------ TASK MATERIAL

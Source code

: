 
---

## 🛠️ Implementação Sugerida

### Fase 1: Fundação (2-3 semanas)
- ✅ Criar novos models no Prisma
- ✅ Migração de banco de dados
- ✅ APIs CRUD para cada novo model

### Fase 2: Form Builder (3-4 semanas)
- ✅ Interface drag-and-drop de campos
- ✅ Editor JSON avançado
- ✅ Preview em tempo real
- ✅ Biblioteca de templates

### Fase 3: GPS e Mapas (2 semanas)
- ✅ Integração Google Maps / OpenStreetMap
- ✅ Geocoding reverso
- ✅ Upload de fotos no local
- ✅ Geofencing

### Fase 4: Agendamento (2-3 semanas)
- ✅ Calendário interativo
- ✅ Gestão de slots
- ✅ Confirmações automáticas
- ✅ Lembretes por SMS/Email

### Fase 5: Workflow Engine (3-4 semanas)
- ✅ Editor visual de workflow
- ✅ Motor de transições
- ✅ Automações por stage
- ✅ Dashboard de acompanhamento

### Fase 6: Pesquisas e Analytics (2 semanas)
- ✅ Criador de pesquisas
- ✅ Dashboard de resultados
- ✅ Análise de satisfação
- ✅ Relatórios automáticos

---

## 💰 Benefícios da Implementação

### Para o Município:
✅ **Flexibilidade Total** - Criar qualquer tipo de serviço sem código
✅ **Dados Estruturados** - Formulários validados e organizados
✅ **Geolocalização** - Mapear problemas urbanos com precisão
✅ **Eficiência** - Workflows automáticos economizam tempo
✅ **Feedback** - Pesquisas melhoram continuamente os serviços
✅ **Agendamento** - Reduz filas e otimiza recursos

------------

PROBLEM: Take the entries and copy them out exactly.

ANSWER TO THE PROBLEM:
Source code

: 
---

## 🛠️ Implementação Sugerida

### Fase 1: Fundação (2-3 semanas)
- ✅ Criar novos models no Prisma
- ✅ Migração de banco de dados
- ✅ APIs CRUD para cada novo model

### Fase 2: Form Builder (3-4 semanas)
- ✅ Interface drag-and-drop de campos
- ✅ Editor JSON avançado
- ✅ Preview em tempo real
- ✅ Biblioteca de templates

### Fase 3: GPS e Mapas (2 semanas)
- ✅ Integração Google Maps / OpenStreetMap
- ✅ Geocoding reverso
- ✅ Upload de fotos no local
- ✅ Geofencing

### Fase 4: Agendamento (2-3 semanas)
- ✅ Calendário interativo
- ✅ Gestão de slots
- ✅ Confirmações automáticas
- ✅ Lembretes por SMS/Email

### Fase 5: Workflow Engine (3-4 semanas)
- ✅ Editor visual de workflow
- ✅ Motor de transições
- ✅ Automações por stage
- ✅ Dashboard de acompanhamento

### Fase 6: Pesquisas e Analytics (2 semanas)
- ✅ Criador de pesquisas
- ✅ Dashboard de resultados
- ✅ Análise de satisfação
- ✅ Relatórios automáticos

---

## 💰 Benefícios da Implementação

### Para o Município:
✅ **Flexibilidade Total** - Criar qualquer tipo de serviço sem código
✅ **Dados Estruturados** - Formulários validados e organizados
✅ **Geolocalização** - Mapear problemas urbanos com precisão
✅ **Eficiência** - Workflows automáticos economizam tempo
✅ **Feedback** - Pesquisas melhoram continuamente os serviços
✅ **Agendamento** - Reduz filas e otimiza recursos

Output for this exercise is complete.